Right when I’m starting to accept opening up to someone, my past derails us and I have no choice but to make things right with the man I nearly destroyed. Can we help each other heal, or are we just going to get sucked into the darkness together?
+This book is intended for ages 18+ due to mature content\*
This is the 4th book in the Double Play Series and should be read in that order.

#5
Walk Off
2019
Nicholas “Nico” Johnson, aka ‘Hulk’. The man got past all my defenses despite my efforts to keep him at a distance. It's a lost cause because our bodies call to each other, like a moth to a flame, we give in. Time and time again we come together and crackle like lightning. I said we were done, for good this time, but the funny thing about desire is, you don’t tell it when it’s done, it tells you. Our desire would never be done, oh no baby, it was just getting started.
An impenetrable wall was built around her heart.
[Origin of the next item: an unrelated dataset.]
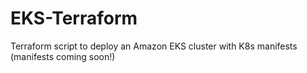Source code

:# EKS-Terraform
Terraform script to deploy an Amazon EKS cluster with K8s manifests (manifests coming soon!)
That’s what she said anyway, but I didn’t care. Lacey Turner was my kryptonite, my Achilles heel. We were the golden couple, the love that everyone secretly wished for themselves, but obstacles keep getting put in our way, testing the strength of our connection.
Our bodies know exactly what to do behind closed doors, but we can’t seem to get it right elsewhere. As long as I can keep her in my bed, I’ll find a way to make everything else fall into place. Just when I think I have it right, there are those obstacles again, but this time we have no choice but to overcome them.
The game between us has always been tied, but with so many extra innings one of us is bound to hit a walk off to end it. Lacey finally does it with those two little words...and no they aren’t home run.
This is book 5 in the Double Play Series and should be red in order. Mature content. 18+.